Eastwood leads the off-camera talent for the strongest pair of projects, but not far behind is screenwriter Peter Morgan, who had two projects that received royal receptions from critics: "The Queen" and "The Last King of Scotland."
If the Golden Globes did give DiCaprio two nominations in the lead actor category, how would that echo in the Oscar race in the weeks to come? Warner Bros. released both "The Departed" and "Blood Diamond" and has shown no sign of picking one over the other. That's not how it has worked in the past. At the height of the studio system, a major talent, say a Bette Davis, could have been nominated for multiple roles in the same year in the same category, but the studios would typically put their resources behind the one they viewed as the best bet to carry the day.
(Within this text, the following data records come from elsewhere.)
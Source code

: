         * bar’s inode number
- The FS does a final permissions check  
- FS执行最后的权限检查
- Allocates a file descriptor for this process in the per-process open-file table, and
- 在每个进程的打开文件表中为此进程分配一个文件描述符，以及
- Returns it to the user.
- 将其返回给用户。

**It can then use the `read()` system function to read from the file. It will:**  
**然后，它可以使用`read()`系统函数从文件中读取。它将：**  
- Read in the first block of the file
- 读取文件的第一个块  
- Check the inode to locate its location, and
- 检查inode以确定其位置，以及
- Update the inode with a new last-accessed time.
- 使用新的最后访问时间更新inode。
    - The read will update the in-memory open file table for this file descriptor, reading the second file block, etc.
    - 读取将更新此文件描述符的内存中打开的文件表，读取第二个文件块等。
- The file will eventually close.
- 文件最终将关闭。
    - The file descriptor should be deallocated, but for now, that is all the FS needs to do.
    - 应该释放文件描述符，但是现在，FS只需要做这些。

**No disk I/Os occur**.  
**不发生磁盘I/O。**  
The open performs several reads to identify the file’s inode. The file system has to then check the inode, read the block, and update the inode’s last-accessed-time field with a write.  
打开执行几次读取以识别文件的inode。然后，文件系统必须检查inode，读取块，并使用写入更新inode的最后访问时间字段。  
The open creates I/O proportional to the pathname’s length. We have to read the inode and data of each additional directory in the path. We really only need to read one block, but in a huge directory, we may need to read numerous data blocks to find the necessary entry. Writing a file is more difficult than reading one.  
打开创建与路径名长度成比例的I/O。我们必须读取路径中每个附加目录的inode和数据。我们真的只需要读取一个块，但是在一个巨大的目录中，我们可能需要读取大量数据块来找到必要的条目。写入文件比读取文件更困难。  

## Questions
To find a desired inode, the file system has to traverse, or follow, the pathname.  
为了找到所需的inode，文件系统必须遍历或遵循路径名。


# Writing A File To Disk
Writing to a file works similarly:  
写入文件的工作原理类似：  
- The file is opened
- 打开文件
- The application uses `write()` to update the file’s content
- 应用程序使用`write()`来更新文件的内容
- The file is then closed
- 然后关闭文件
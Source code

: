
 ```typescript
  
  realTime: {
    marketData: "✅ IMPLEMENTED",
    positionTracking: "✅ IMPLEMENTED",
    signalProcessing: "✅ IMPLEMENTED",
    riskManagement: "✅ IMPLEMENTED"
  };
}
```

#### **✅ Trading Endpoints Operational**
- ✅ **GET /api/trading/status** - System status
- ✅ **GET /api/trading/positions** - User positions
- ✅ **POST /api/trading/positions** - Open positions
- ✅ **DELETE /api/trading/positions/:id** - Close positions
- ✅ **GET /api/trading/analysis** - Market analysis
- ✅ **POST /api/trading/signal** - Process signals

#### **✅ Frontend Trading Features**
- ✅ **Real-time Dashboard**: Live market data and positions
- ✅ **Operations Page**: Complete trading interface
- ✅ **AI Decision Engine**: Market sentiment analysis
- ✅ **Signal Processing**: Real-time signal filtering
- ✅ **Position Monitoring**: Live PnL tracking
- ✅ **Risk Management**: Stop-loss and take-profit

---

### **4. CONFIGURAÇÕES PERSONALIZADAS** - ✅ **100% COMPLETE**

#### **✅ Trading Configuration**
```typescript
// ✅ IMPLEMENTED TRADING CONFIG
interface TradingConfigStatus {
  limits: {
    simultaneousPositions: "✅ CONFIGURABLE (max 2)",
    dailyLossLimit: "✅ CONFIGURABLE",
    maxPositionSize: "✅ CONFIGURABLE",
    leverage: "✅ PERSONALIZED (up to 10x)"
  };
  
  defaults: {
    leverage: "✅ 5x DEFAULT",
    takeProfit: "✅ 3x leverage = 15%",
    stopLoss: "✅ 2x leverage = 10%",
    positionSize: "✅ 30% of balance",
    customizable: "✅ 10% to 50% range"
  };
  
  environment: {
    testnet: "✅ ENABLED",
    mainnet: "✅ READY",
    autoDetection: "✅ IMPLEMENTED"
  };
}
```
Hollywood loves to hand bouquets of awards to one film and one actor when the work meets the perceived threshold of historical merit. But the community also likes to keep things tidy and keep the trophy value high.
The Oscars put in place some rules to prevent a repeat of the awkward double dipping for Barry Fitzgerald; he was nominated twice for the same role (once as best actor, once as best supporting actor) for the 1944 film "Going My Way" (he won for supporting actor; costar Bing Crosby took home the lead actor award).
The only person to win two Oscars for the same role did it with special circumstances. Harold Russell was given the award for best supporting actor for his role in "The Best Years of Our Lives" (1946) and then an honorary Oscar for inspiring the troops returning from World War II, for whom the double-amputee's screen presence was a powerful moment.
Today, with many actors hopscotching between studios, the actor can get caught in a squeeze between two projects that have competing campaigns to win an award for the same person. It's going to happen more often, if recent history is an indication.
With multimedia successes and busy calendars, the stars of today can fill their mantel quicker. Take Jamie Foxx, who is a trophy magnet of sorts (last week he was nominated for three Grammy Awards for his fledgling R&B; singing career). Foxx owns the record for the most Golden Globe nominations in one year, with three for 2004: best film actor in musical or comedy for "Ray," best supporting actor for a drama for "Collateral" and best actor in a movie made for television for "Redemption: The Stan 'Tookie' Williams Story."
The actor said he "absolutely" sees more and more actors revving up their workloads and creating a wider field of potential double threats at award time. "Everybody is out there and bringing their A game and swinging for the fences."
The packed resumes may be exciting for actors, but what about the forced debate that comes with it to choose favorites among their work? Foxx was asked if choosing between roles is like asking a parent to pick a favorite among his children.
He laughed and pulled out another sports metaphor.
"No way. It's like basketball. One time you shoot a three-pointer, another time you do a lay-up ... it's whatever you need, and it's all good."
Jackman has a more traditional Hollywood philosophy. Anyone who asks him to dissect and rank his roles will probably get an answer that changes from day to day. "I'm an actor, you know, and actors never really tell the truth, right?"